Praising few successes shouldn’t mean ignoring the other side i.e repression, shortages, lack of political freedom, stagnation, mass emigration and the fact that the USSR collapsed under its own economic structure.
We don’t have to choose between “uncritical communism” and “unchecked capitalism.” I’m centre left. I believe in a regulated market, social safety nets, labour rights, universal healthcare/education and checks on corporate power without abolishing private enterprise, scientific development or democracy. Capitalism with strong regulation has lifted millions from poverty too.
I’d rather live in a system that mixes market efficiency with social protection not one that sacrifices freedom and innovation for state control.
That's my final comment and I won't be reading anything further. Thanks.
Yes, capitalism as a formal economic system is recent but the behaviours it’s built on aren’t. Competition, territorial control, hoarding for security, unequal outcomes all of these exist across nature (including humans). Lions fight for dominance, trees compete for sunlight, squirrels hoard food. Resource competition is older than any ideology.

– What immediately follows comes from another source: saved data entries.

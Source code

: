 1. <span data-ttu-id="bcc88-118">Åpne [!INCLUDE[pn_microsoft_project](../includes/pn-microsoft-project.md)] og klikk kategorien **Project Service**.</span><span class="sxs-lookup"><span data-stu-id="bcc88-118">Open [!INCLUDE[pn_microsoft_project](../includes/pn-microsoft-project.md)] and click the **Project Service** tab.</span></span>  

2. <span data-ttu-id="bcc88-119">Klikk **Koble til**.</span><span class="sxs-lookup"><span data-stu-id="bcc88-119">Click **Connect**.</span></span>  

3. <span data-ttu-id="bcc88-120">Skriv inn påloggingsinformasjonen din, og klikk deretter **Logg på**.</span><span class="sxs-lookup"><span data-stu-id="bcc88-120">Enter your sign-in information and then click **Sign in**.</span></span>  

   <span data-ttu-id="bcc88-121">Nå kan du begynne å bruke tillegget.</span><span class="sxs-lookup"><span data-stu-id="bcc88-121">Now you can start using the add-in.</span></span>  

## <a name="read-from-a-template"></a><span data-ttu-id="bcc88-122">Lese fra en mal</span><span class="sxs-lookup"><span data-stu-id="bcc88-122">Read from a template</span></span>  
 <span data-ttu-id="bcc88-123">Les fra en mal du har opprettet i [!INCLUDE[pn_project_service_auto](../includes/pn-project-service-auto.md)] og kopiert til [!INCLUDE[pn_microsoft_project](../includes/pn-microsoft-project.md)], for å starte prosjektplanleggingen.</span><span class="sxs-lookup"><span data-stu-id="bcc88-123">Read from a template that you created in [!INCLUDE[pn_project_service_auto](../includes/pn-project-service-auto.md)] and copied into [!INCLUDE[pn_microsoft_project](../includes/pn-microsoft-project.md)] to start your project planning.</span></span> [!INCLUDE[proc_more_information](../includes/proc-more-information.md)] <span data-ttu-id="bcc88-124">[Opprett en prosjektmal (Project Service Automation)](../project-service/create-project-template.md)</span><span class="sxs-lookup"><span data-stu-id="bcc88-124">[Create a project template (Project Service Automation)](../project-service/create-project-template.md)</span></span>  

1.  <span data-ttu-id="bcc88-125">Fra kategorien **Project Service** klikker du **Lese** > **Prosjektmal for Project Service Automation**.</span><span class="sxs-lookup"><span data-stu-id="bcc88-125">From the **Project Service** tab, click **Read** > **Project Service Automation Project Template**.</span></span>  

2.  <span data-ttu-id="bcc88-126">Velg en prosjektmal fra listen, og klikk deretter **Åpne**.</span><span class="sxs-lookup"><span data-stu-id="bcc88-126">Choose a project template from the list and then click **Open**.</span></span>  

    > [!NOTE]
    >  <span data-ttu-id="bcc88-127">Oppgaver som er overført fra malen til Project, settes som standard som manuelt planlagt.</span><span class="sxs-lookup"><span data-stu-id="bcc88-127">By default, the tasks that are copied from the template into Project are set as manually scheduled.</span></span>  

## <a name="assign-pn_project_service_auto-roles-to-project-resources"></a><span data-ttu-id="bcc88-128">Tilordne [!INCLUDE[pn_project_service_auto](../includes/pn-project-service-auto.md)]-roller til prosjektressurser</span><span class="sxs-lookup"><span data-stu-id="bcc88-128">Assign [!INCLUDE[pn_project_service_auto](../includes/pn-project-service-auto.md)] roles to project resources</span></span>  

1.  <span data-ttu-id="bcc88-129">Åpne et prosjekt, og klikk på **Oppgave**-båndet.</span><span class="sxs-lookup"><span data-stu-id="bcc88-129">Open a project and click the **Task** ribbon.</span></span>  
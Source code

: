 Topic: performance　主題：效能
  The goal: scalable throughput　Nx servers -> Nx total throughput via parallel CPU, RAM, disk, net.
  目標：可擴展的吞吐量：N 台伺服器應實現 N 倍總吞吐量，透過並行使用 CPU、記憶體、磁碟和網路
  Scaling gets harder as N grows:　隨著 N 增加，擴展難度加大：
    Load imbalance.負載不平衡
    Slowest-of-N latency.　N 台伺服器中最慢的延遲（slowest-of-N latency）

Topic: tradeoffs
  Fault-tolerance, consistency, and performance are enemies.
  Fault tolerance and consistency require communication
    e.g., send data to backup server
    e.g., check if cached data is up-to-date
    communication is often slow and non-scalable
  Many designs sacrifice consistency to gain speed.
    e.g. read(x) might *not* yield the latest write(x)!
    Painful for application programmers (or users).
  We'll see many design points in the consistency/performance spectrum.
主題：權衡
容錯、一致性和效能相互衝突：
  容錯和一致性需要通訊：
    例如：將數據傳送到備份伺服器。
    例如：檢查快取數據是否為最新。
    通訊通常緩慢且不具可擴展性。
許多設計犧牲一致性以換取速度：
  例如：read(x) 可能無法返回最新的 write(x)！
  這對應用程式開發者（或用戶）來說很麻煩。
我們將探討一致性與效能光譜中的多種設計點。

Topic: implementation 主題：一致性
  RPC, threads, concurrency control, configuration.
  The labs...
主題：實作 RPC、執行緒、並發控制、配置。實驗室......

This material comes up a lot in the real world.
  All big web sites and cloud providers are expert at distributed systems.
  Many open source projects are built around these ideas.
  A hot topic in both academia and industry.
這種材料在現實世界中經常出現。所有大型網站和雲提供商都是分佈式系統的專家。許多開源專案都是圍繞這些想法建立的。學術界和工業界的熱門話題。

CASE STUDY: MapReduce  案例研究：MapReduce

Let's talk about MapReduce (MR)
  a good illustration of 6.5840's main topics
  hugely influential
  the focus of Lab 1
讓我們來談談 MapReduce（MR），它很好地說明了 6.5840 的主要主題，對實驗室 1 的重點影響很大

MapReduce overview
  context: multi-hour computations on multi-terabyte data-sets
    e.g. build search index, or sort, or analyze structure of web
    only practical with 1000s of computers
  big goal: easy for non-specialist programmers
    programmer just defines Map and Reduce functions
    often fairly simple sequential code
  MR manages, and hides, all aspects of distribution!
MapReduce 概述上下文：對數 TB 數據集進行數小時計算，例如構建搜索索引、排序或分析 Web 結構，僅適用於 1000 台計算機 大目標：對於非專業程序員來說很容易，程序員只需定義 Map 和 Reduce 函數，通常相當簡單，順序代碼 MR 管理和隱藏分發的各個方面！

Communism, on the other hand, assumes sustained large scale human cooperation without hierarchy, which has never existed stably either outside small tribes where scarcity was low and populations small. Scaling that to millions is where it collapses.
I’m not defending status quo. I support regulated capitalism with social welfare (centre-left). Capitalism needs checks, not abolition. Meanwhile Communism needs human behaviour to fundamentally change.
One system builds on instinct and incentives and the other demands we override them entirely.
That’s the difference in feasibility.